USAID Launches Program to Tap the Brainpower of University Students

November 19, 2012

The U.S. Agency for International Developing (USAID) is launching development labs at seven universities to harness their creative energy and generate ideas.

The new Higher Education Solutions Network will, among other activities, establish technology hubs, test ideas, and brainstorm for solutions to challenges in areas such as global health, food security, and chronic conflict.

Working under the agency’s Office of Science and Technology, the network was inaugurated last week during events at the National Press Club and National Academy of Sciences in Washington, D.C. Speakers included USAID Administrator Rajiv Shah and Google Vice President Megan Smith (pictured). At a reception on November 8, U.S. Secretary of State Hillary Clinton addressed students and faculty of the winning universities.

“Having representatives of these seven universities, [and] focusing the ingenuity of your brightest people on these daunting challenges, is very reassuring to us because we know we cannot do the kind of work we try to do solely on building on the past,” Clinton said. “Incremental change is a necessary but not sufficient pathway to what we hope to accomplish. That is why Raj [Shah] and his team have put a special focus on science and technology.”

To establish these labs, USAID is providing $26 million in co-funding across the institutions: Massachusetts Institute of Technology (MIT), University of California–Berkeley, Michigan State University, Duke University, Texas A&M University, The College of William & Mary, and Makerere University in Uganda.
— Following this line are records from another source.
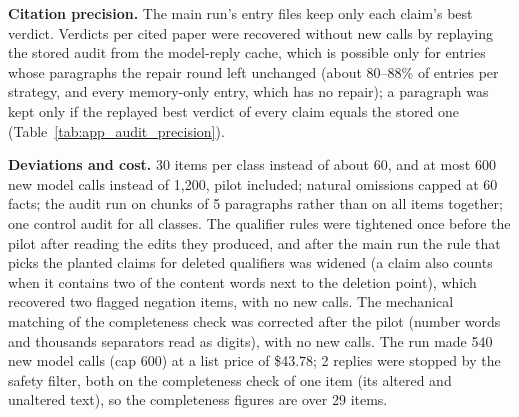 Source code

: \documentclass{article} %
\begin{document}
\textbf{Citation precision.} The main run's entry files keep only each claim's best verdict. Verdicts per cited paper were recovered without new calls by replaying the stored audit from the model-reply cache, which is possible only for entries whose paragraphs the repair round left unchanged (about 80--88\% of entries per strategy, and every memory-only entry, which has no repair); a paragraph was kept only if the replayed best verdict of every claim equals the stored one (Table~\ref{tab:app_audit_precision}).

\textbf{Deviations and cost.} 30 items per class instead of about 60, and at most 600 new model calls instead of 1,200, pilot included; natural omissions capped at 60 facts; the audit run on chunks of 5 paragraphs rather than on all items together; one control audit for all classes. The qualifier rules were tightened once before the pilot after reading the edits they produced, and after the main run the rule that picks the planted claims for deleted qualifiers was widened (a claim also counts when it contains two of the content words next to the deletion point), which recovered two flagged negation items, with no new calls. The mechanical matching of the completeness check was corrected after the pilot (number words and thousands separators read as digits), with no new calls. The run made 540 new model calls (cap 600) at a list price of \$43.78; 2 replies were stopped by the safety filter, both on the completeness check of one item (its altered and unaltered text), so the completeness figures are over 29 items.
\end{document}
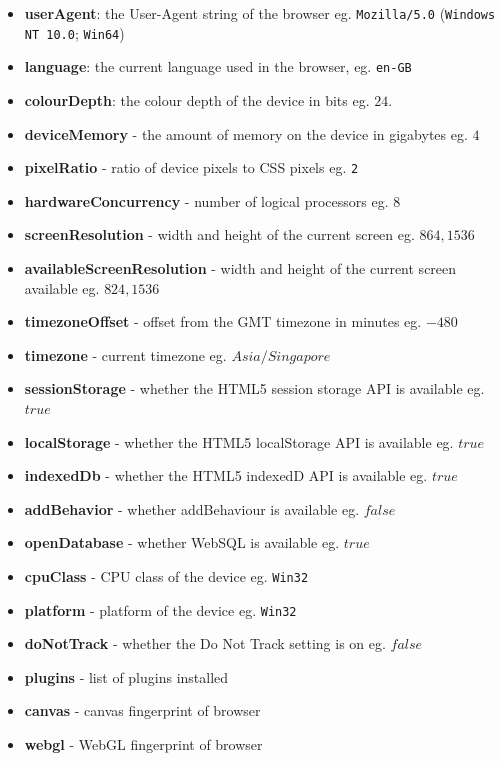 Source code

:\documentclass{acm_proc_article-sp}
\begin{document}
\begin{itemize}
    \item \textbf{userAgent}: the User-Agent string of the browser eg. \verb|Mozilla/5.0| (\verb|Windows NT 10.0|; \verb|Win64|)
    \item \textbf{language}: the current language used in the browser, eg. \verb|en-GB|
    \item \textbf{colourDepth}:  the colour depth of the device in bits eg. $24$.
    \item\textbf{ deviceMemory} - the amount of memory on the device in gigabytes eg. $4$
    \item\textbf{ pixelRatio} - ratio of device pixels to CSS pixels eg. \verb|2|
    \item\textbf{ hardwareConcurrency} - number of logical processors eg. $8$
    \item\textbf{ screenResolution} - width and height of the current screen eg. $864,1536$
    \item\textbf{ availableScreenResolution} - width and height of the current screen available eg. $824,1536$
    \item\textbf{  timezoneOffset} - offset from the GMT timezone in minutes eg. $-480$
    \item\textbf{ timezone} - current timezone eg. $Asia/Singapore$
    \item\textbf{ sessionStorage} - whether the HTML5 session storage API is available eg. $true$
    \item\textbf{ localStorage} - whether the HTML5 localStorage API is available eg. $true$
    \item\textbf{ indexedDb} - whether the HTML5 indexedD API is available eg. $true$
    \item\textbf{ addBehavior} - whether addBehaviour is available eg. $false$
    \item\textbf{ openDatabase} - whether WebSQL is available eg. $true$
    \item\textbf{ cpuClass} - CPU class of the device eg. \verb|Win32|
    \item\textbf{ platform} - platform of the device eg. \verb|Win32|
    \item\textbf{ doNotTrack} - whether the Do Not Track setting is on eg. $false$
    \item\textbf{ plugins} - list of plugins installed
    \item\textbf{ canvas} - canvas fingerprint of browser
    \item\textbf{ webgl} - WebGL fingerprint of browser

\end{itemize}
\end{document}
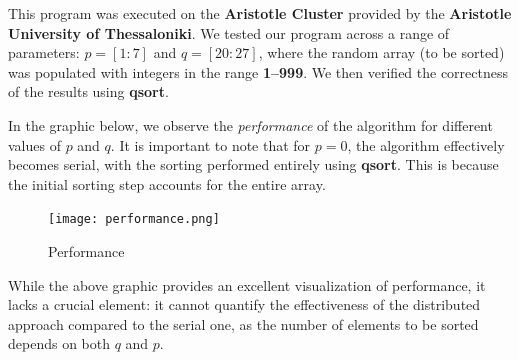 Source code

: \documentclass[12pt]{report}
\begin{document}
\begin{center}
\end{center}

This program was executed on the \textbf{Aristotle Cluster} provided by the \textbf{Aristotle University of Thessaloniki}. We tested our program across a range of parameters: $p = [1:7]$ and $q = [20:27]$, where the random array (to be sorted) was populated with integers in the range \textbf{1–999}. We then verified the correctness of the results using \textbf{qsort}. \newpage

In the graphic below, we observe the \textit{performance} of the algorithm for different values of $p$ and $q$. It is important to note that for $p=0$, the algorithm effectively becomes serial, with the sorting performed entirely using \textbf{qsort}. This is because the initial sorting step accounts for the entire array.

\begin{figure}[H]
    \centering
    \texttt{[image: performance.png]}
    \caption{Performance}
    \label{fig:enter-label}
\end{figure}

While the above graphic provides an excellent visualization of performance, it lacks a crucial element: it cannot quantify the effectiveness of the distributed approach compared to the serial one, as the number of elements to be sorted depends on both $q$ and $p$.
\end{document}
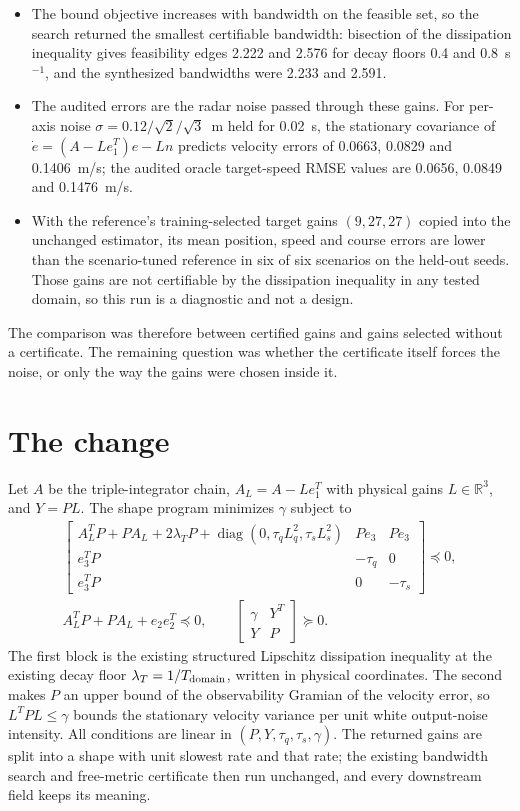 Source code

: \documentclass[11pt]{article}
\begin{document}
\begin{itemize}
\item The bound objective increases with bandwidth on the feasible set, so
the search returned the smallest certifiable bandwidth: bisection of the
dissipation inequality gives feasibility edges 2.222 and 2.576 for decay
floors 0.4 and 0.8~s$^{-1}$, and the synthesized bandwidths were 2.233 and
2.591.
\item The audited errors are the radar noise passed through these gains. For
per-axis noise $\sigma=0.12/\sqrt2/\sqrt3$~m held for 0.02~s, the stationary
covariance of $\dot e=(A-Le_1^T)e-Ln$ predicts velocity errors of 0.0663,
0.0829 and 0.1406~m/s; the audited oracle target-speed RMSE values are
0.0656, 0.0849 and 0.1476~m/s.
\item With the reference's training-selected target gains $(9,27,27)$ copied
into the unchanged estimator, its mean position, speed and course errors are
lower than the scenario-tuned reference in six of six scenarios on the
held-out seeds. Those gains are not certifiable by the dissipation inequality
in any tested domain, so this run is a diagnostic and not a design.
\end{itemize}

The comparison was therefore between certified gains and gains selected
without a certificate. The remaining question was whether the certificate
itself forces the noise, or only the way the gains were chosen inside it.

\section{The change}
Let $A$ be the triple-integrator chain, $A_L=A-Le_1^T$ with physical gains
$L\in\mathbb R^3$, and $Y=PL$. The shape program minimizes $\gamma$ subject to
\begin{gather*}
\begin{bmatrix}
A_L^TP+PA_L+2\lambda_TP+\operatorname{diag}(0,\tau_qL_q^2,\tau_sL_s^2)&Pe_3&Pe_3\\
e_3^TP&-\tau_q&0\\ e_3^TP&0&-\tau_s
\end{bmatrix}\preceq0,\\
A_L^TP+PA_L+e_2e_2^T\preceq0,\qquad
\begin{bmatrix}\gamma&Y^T\\Y&P\end{bmatrix}\succeq0 .
\end{gather*}
The first block is the existing structured Lipschitz dissipation inequality
at the existing decay floor $\lambda_T=1/T_{\rm domain}$, written in physical
coordinates. The second makes $P$ an upper bound of the observability Gramian
of the velocity error, so $L^TPL\le\gamma$ bounds the stationary velocity
variance per unit white output-noise intensity. All conditions are linear in
$(P,Y,\tau_q,\tau_s,\gamma)$. The returned gains are split into a shape with
unit slowest rate and that rate; the existing bandwidth search and
free-metric certificate then run unchanged, and every downstream field keeps
its meaning.
\end{document}

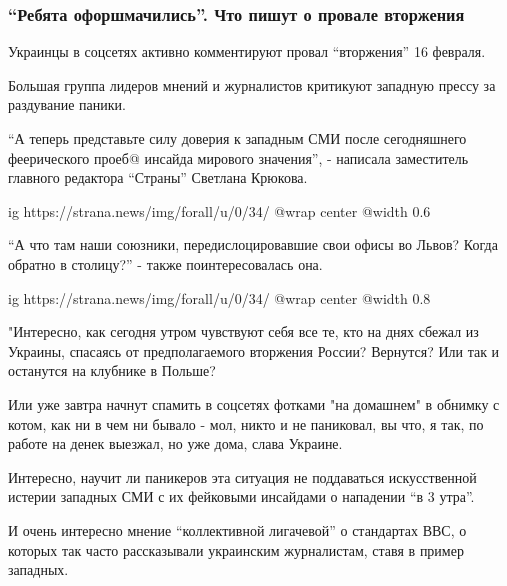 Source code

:  
 
 
 
 

\subsubsection{\enquote{Ребята офоршмачились}. Что пишут о провале вторжения}
\label{sec:16_02_2022.stz.news.ua.strana.4.putin_ne_napal.2.rebjata}

Украинцы в соцсетях активно комментируют провал \enquote{вторжения} 16 февраля.

Большая группа лидеров мнений и журналистов критикуют западную прессу за
раздувание паники.

\enquote{А теперь представьте силу доверия к западным СМИ после сегодняшнего
феерического проеб@ инсайда мирового значения}, - написала заместитель главного
редактора \enquote{Страны} Светлана Крюкова.

\ifcmt
  ig https://strana.news/img/forall/u/0/34/%
  @wrap center
  @width 0.6
\fi

\enquote{А что там наши союзники, передислоцировавшие свои офисы во Львов? Когда
обратно в столицу?} - также поинтересовалась она.

\ifcmt
  ig https://strana.news/img/forall/u/0/34/%
  @wrap center
  @width 0.8
\fi

"Интересно, как сегодня утром чувствуют себя все те, кто на днях сбежал из
Украины, спасаясь от предполагаемого вторжения России? Вернутся? Или так и
останутся на клубнике в Польше?

Или уже завтра начнут спамить в соцсетях фотками "на домашнем" в обнимку с
котом, как ни в чем ни бывало - мол, никто и не паниковал, вы что, я так, по
работе на денек выезжал, но уже дома, слава Украине.

Интересно, научит ли паникеров эта ситуация не поддаваться искусственной
истерии западных СМИ с их фейковыми инсайдами о нападении \enquote{в 3 утра}.

И очень интересно мнение \enquote{коллективной лигачевой} о стандартах ВВС, о которых
так часто рассказывали украинским журналистам, ставя в пример западных.

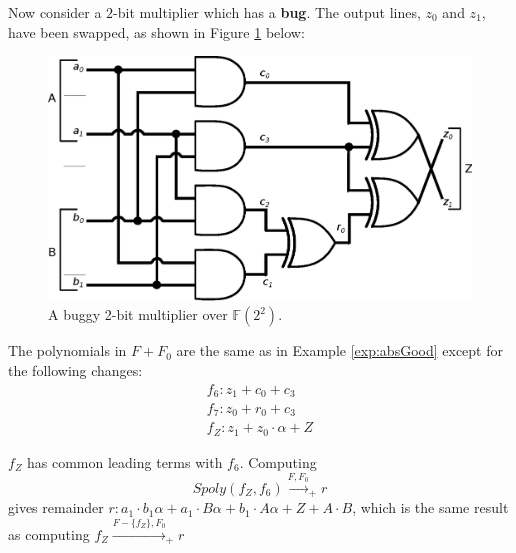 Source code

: 
\begin{Example}\label{ex:improve1}
Now consider a $2$-bit multiplier which has a {\bf bug}.
The output lines, $z_0$ and $z_1$, have been swapped, as shown in 
Figure \ref{fig:2bitmulbug} below:

\begin{figure}[H]
\centerline{
\includegraphics[scale=0.4]{./figures/2bitmasmultBUGswap}
}
\caption{ A buggy 2-bit multiplier over ${\mathbb{F}}(2^2)$.}
\label{fig:2bitmulbug}
\end{figure}

The polynomials in $F+F_0$ are the same as in Example \ref{exp:absGood} 
except for the following changes:
\begin{eqnarray}
f_6:z_1+c_0 + c_3	\nonumber	\\
f_7:z_0+r_0 + c_3	\nonumber	\\
f_Z:z_1 + z_0\cdot \alpha + Z  \nonumber	
\end{eqnarray}

$f_Z$ has common leading terms with $f_6$. Computing 
\begin{equation}
Spoly(f_Z,f_{6})\stackrel{F,F_0}{\longrightarrow}_+ r \nonumber
\end{equation}
gives remainder $r: a_1\cdot b_1 \alpha + a_1\cdot B \alpha + b_1 \cdot A \alpha + Z + A\cdot B$, which is the same result as computing
$f_Z\xrightarrow{F-\{f_Z\},F_0}_+ r$
\label{exp:2bitbugmulex}
\end{Example}


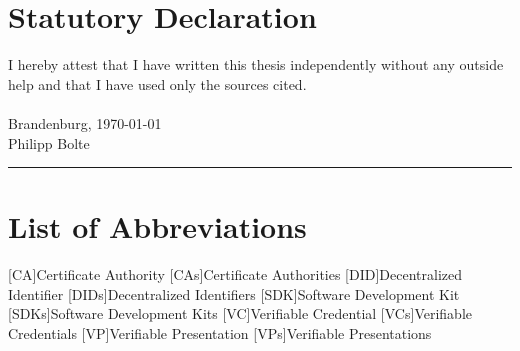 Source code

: 
\usepackage[utf8]{inputenc}

\newcommand*{\mytitle}{Self-sovereign Identity: \\Development of an Implementation-based Evaluation Framework for Verifiable Credential SDKs} %
\newcommand*{\myinstitute}{Brandenburg University of Applied Sciences} %
\newcommand*{\myfaculty}{Department of Economics} %
\newcommand*{\myauthor}{Philipp Bolte} %
\newcommand*{\myreporttype}{Master's Thesis} %
\newcommand*{\mydate}{\today} %




	
\pagestyle{empty}

\newpage 					%
\thispagestyle{empty}
\quad 
\newpage
{}
 
\cleardoubleoddpage


\chapter*{Statutory Declaration}
I hereby attest that I have written this thesis independently without any outside help and that I have used only the sources cited. \\~\\
Brandenburg, \today\\[.6cm]
Philipp Bolte\\
\rule[0.5em]{20em}{0.5pt}



\tableofcontents			%
\listoffigures				%
\listoftables				%
\lstlistoflistings
\chapter*{List of Abbreviations}
    \begin{acronym}[SDK]
        [CA]{Certificate Authority}
        [CAs]{Certificate Authorities}
        [DID]{Decentralized Identifier}
        [DIDs]{Decentralized Identifiers}
        [SDK]{Software Development Kit}
        [SDKs]{Software Development Kits}
        [VC]{Verifiable Credential}
        [VCs]{Verifiable Credentials}
        [VP]{Verifiable Presentation}
        [VPs]{Verifiable Presentations}
    \end{acronym}

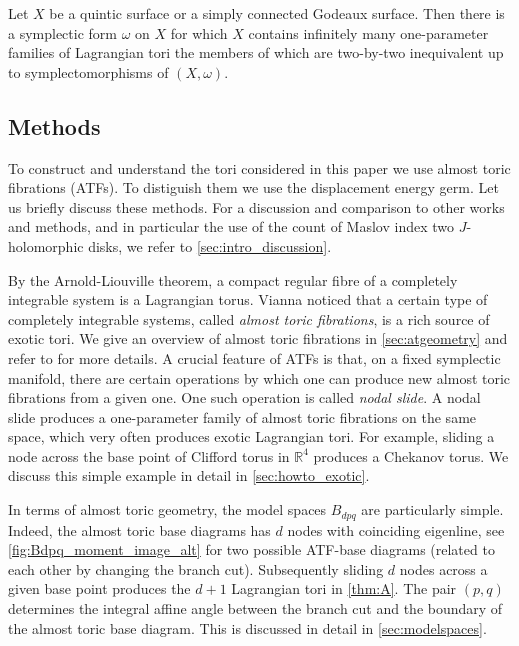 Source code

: \documentclass[12pt,a4paper,abstract=true,draft]{scrartcl}
\begin{document}
\begin{corollary}
    \label{thm:quinticgodeaux}
    Let $X$ be a quintic surface or a simply connected Godeaux surface.
Then there is a symplectic form $\omega$ on $X$ for which $X$ contains infinitely many one-parameter families of Lagrangian tori the members of which are two-by-two inequivalent up to symplectomorphisms of $(X,\omega)$.
\end{corollary}

\subsection{Methods}
\label{sec:intro_methods}

To construct and understand the tori considered in this paper we use almost toric fibrations (ATFs).
To distiguish them we use the displacement energy germ.
Let us briefly discuss these methods.
For a discussion and comparison to other works and methods, and in particular the use of the count of Maslov index two $J$-holomorphic disks, we refer to \cref{sec:intro_discussion}.

By the Arnold-Liouville theorem, a compact regular fibre of a completely integrable system is a Lagrangian torus. Vianna \cite{Via16,Via17} noticed that a certain type of completely integrable systems, called \emph{almost toric fibrations}, is a rich source of exotic tori. We give an overview of almost toric fibrations in \cref{sec:atgeometry} and refer to \cite{evans2021atfs} for more details. A crucial feature of ATFs is that, on a fixed symplectic manifold, there are certain operations by which one can produce new almost toric fibrations from a given one. One such operation is called \emph{nodal slide}. A nodal slide produces a one-parameter family of almost toric fibrations on the same space, which very often produces exotic Lagrangian tori. For example, sliding a node across the base point of Clifford torus in $\mathbb{R}^4$ produces a Chekanov torus. We discuss this simple example in detail in \cref{sec:howto_exotic}.

In terms of almost toric geometry, the model spaces $B_{dpq}$ are particularly simple.
Indeed, the almost toric base diagrams has $d$ nodes with coinciding eigenline, see \cref{fig:Bdpq_moment_image_alt} for two possible ATF-base diagrams (related to each other by changing the branch cut). Subsequently sliding $d$ nodes across a given base point produces the $d+1$ Lagrangian tori in \cref{thm:A}.
The pair $(p,q)$ determines the integral affine angle between the branch cut and the boundary of the almost toric base diagram.
This is discussed in detail in \cref{sec:modelspaces}.
\end{document}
DAI is supporting USAID’s Office of Science and Technology in the launch of the Higher Education Solutions Network and is also supporting the Office’s Grand Challenges for Development program, which has received hundreds of ideas from around the world—and is helping fund the best—on ways to save lives at birth, get all children reading, and power agriculture through clean energy.

“We want to build on and expand all this progress and we especially want to expand our portfolio of partners in the private sector, in local NGOs, and, of course in the academic and research community,” Clinton said.